▸ **Problem to solve**
Find every line below with the word "that" in it, and copy each one.

▸ **Study material**

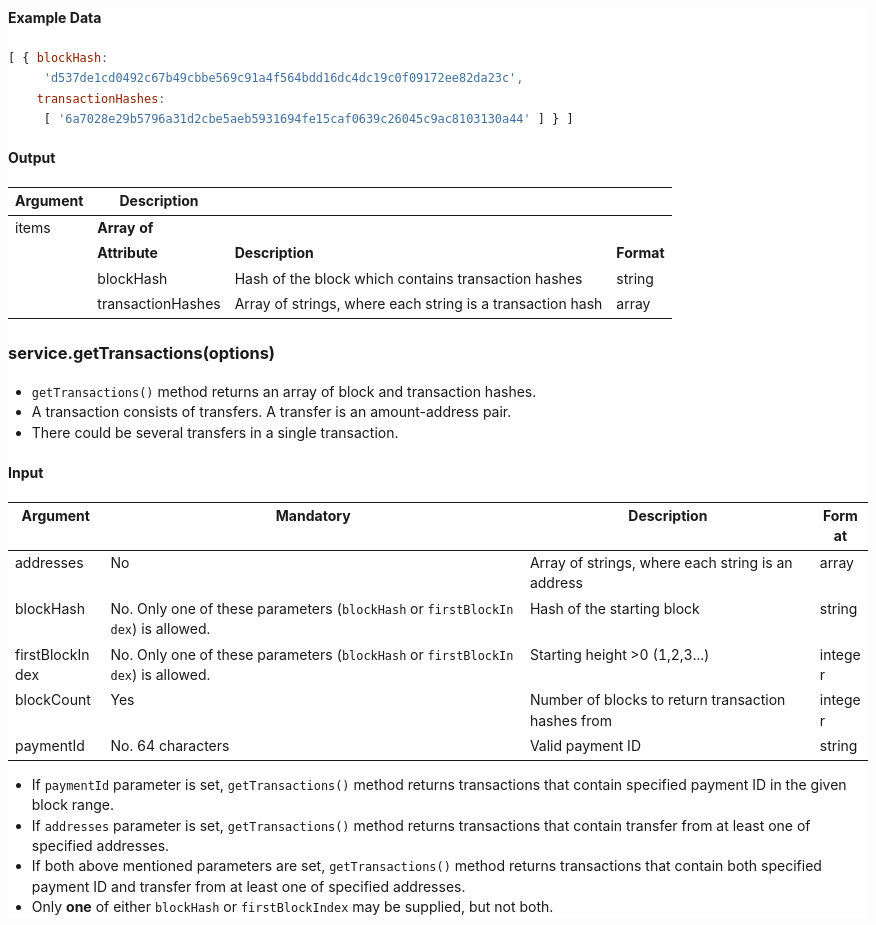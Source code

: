#### Example Data

```javascript
[ { blockHash:
     'd537de1cd0492c67b49cbbe569c91a4f564bdd16dc4dc19c0f09172ee82da23c',
    transactionHashes:
     [ '6a7028e29b5796a31d2cbe5aeb5931694fe15caf0639c26045c9ac8103130a44' ] } ]
```

#### Output

Argument   | Description                                         |                                                              |            |                                       
---------- | --------------------------------------------------- | ------------------------------------------------------------ | ---------- |
items	     | **Array of**                                        |	                                                            |            |                                                                 
    	     | **Attribute**            	                         | **Description**                                              | **Format** |                                        
           | blockHash                                           | Hash of the block which contains transaction hashes          | string     |
           | transactionHashes                                   | Array of strings, where each string is a transaction hash    | array      |



### service.getTransactions(options)

* ```getTransactions()``` method returns an array of block and transaction hashes.
* A transaction consists of transfers. A transfer is an amount-address pair.
* There could be several transfers in a single transaction.

#### Input

Argument        | Mandatory                                                                       | Description                                             | Format
--------------- | ------------------------------------------------------------------------------- | ------------------------------------------------------- | -------
addresses       | No                                                                              | Array of strings, where each string is an address		    | array
blockHash       | No. Only one of these parameters (`blockHash` or `firstBlockIndex`) is allowed. | Hash of the starting block		                          | string
firstBlockIndex | No. Only one of these parameters (`blockHash` or `firstBlockIndex`) is allowed. | Starting height >0 (1,2,3...)		                        | integer
blockCount      | Yes                                                                             | Number of blocks to return transaction hashes from		  | integer
paymentId       | No. 64 characters                                                               | Valid payment ID		                                    | string


* If `paymentId` parameter is set, `getTransactions()` method returns transactions that contain specified payment ID in the given block range.
* If `addresses` parameter is set, `getTransactions()` method returns transactions that contain transfer from at least one of specified addresses.
* If both above mentioned parameters are set, `getTransactions()` method returns transactions that contain both specified payment ID and transfer from at least one of specified addresses.
* Only **one** of either ```blockHash``` or ```firstBlockIndex``` may be supplied, but not both.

▸ **Your solution**
* If `paymentId` parameter is set, `getTransactions()` method returns transactions that contain specified payment ID in the given block range.
* If `addresses` parameter is set, `getTransactions()` method returns transactions that contain transfer from at least one of specified addresses.
* If both above mentioned parameters are set, `getTransactions()` method returns transactions that contain both specified payment ID and transfer from at least one of specified addresses.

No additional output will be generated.